FRANKFURT (Reuters) - The European Central Bank has advertised for a new bank supervisory chief, looking for an expert to oversee a sector still weighed down by bad loans and weak profitability following the bloc’s debt crisis.
The job ad here published on the ECB website on Monday formally launches the process to replace France's Daniele Nouy, whose five-year term ends on Dec. 31.
Nouy, in the role since 2014, set up the Single Supervisory Mechanism from scratch but struggled at times to push through proposals to clean up the sector in the face of intense lobbying from southern European nations, particularly Italy.
While no candidate has formally expressed interest, media reports have mentioned European Banking Authority Chair Andrea Enria, ECB supervisor Ignazio Angeloni, Central Bank of Ireland Deputy Governor Sharon Donnery and former Dutch supervisor Jan Sijbrand among potential candidates.
Indeed three senior Italian banking sources said they expected Enria, 57, to apply, with one of them seeing him as the “perfect choice”.
Although it is up to individuals to apply, no candidate is likely to succeed without their home government’s approval and a direct lobbying effort among euro zone members.
While Germany could also field a qualified candidate, it is unlikely to do so as that would probably rule out Bundesbank President Jens Weidmann from the race to replace ECB chief Mario Draghi next year, since two Germans heading the ECB’s two distinct arms would be politically contentious.
But Enria, who did not reply to a request for comment, could also face a similar problem as he would overlap with fellow Italian Draghi for almost a year.
The ECB may also come under pressure to find a woman for the job as only two of its 25 Governing Council members are female. The European Parliament has pressed EU nations for years to pick more women for top ECB jobs, something they failed to do when they selected Luis de Guindos as vice president earlier this year.
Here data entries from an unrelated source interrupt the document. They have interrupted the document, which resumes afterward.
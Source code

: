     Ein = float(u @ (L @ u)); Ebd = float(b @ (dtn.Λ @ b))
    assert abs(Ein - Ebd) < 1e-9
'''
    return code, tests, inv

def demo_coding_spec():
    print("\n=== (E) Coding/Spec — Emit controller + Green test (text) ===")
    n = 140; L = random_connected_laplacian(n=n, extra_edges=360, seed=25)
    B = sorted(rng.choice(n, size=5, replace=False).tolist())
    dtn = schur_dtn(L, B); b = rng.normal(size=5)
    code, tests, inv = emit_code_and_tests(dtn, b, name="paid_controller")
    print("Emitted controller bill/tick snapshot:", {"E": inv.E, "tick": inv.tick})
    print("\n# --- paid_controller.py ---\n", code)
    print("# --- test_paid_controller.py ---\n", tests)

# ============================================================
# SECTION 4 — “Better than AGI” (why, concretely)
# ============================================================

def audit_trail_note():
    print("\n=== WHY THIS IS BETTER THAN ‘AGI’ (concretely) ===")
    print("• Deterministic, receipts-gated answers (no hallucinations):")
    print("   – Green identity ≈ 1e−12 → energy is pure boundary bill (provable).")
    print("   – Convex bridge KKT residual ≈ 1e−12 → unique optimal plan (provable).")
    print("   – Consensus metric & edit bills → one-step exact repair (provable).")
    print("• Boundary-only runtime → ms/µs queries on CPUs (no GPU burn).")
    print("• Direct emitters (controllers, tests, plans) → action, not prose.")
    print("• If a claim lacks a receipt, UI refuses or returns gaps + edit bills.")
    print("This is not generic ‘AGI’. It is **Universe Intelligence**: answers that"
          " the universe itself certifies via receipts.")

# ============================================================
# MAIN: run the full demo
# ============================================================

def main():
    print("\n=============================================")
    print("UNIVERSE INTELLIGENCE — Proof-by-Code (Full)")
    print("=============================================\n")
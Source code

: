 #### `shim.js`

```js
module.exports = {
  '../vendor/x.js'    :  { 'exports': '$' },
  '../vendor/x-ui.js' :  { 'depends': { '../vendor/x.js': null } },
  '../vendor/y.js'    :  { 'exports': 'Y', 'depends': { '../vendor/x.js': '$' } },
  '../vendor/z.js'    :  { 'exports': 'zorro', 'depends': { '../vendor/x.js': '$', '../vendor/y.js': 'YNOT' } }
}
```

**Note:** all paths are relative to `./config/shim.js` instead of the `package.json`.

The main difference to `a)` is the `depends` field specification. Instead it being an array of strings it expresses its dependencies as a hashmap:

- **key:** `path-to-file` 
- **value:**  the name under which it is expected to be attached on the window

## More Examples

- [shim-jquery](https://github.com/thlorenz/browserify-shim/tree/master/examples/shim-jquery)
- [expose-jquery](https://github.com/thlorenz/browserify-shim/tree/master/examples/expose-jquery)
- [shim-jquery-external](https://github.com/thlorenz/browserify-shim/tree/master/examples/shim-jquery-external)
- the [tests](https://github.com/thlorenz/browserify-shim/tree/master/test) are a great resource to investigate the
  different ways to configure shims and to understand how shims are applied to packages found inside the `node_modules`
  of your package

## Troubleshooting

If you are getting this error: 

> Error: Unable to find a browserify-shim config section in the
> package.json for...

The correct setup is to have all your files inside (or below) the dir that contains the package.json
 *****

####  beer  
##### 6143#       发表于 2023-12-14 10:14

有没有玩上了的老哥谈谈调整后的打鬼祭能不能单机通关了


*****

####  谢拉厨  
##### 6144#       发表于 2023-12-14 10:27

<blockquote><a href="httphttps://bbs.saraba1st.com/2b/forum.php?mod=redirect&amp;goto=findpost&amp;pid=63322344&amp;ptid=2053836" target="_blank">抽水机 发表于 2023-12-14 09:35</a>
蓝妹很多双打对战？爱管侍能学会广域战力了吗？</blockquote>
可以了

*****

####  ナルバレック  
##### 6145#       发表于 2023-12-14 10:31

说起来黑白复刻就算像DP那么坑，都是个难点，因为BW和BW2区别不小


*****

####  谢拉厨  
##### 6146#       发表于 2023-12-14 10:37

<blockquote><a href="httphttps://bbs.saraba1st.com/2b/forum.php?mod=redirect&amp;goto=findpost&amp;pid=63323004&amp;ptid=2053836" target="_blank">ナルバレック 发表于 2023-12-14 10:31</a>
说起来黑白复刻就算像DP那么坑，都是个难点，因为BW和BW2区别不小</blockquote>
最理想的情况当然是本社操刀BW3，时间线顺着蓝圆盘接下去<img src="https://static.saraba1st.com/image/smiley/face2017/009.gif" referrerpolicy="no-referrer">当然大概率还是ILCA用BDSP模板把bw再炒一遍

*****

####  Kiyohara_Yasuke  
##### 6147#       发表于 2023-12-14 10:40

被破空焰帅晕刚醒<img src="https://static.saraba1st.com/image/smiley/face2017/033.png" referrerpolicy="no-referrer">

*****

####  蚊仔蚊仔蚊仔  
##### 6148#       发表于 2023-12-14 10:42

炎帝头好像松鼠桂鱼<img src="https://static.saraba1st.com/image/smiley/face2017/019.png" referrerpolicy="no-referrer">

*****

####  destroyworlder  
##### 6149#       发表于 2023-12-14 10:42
In 2017, Nouy’s basic salary was 283,488 euros ($331,000), the same as that of regular ECB board members.
The new supervision chief will have to oversee 118 of the euro zone’s biggest lenders with around 21 trillion euros in assets and a still large pool of non-performing loans (NPLs) left from the bloc’s debt crisis, which nearly ripped the currency union apart.
Indeed, Nouy has struggled to tackle the problem of soured debt as banks in Italy have pushed back against plans for aggressive action to sell bad loans or build provisions.
Salvaging a compromise after months of delay, the ECB last week published new guidelines which spelled out that banks with a bigger stock of NPLs would be given more time and no uniform provisioning rules would be imposed.
Bank are also struggling with weak profitability with the sector earning a return on equity of just 6 percent in the last quarter of 2017, with many not even earning the cost of their equity.
Still, lenders have built massive capital buffers, suggesting that they already have adequate reserves to withstand an economic downturn.
An ECB committee will draw up a shortlist of candidates from the applicants and will make a final proposal to the EU Council in the autumn after consultation with the European Parliament and the Council, among others. Candidates must apply by Aug. 24.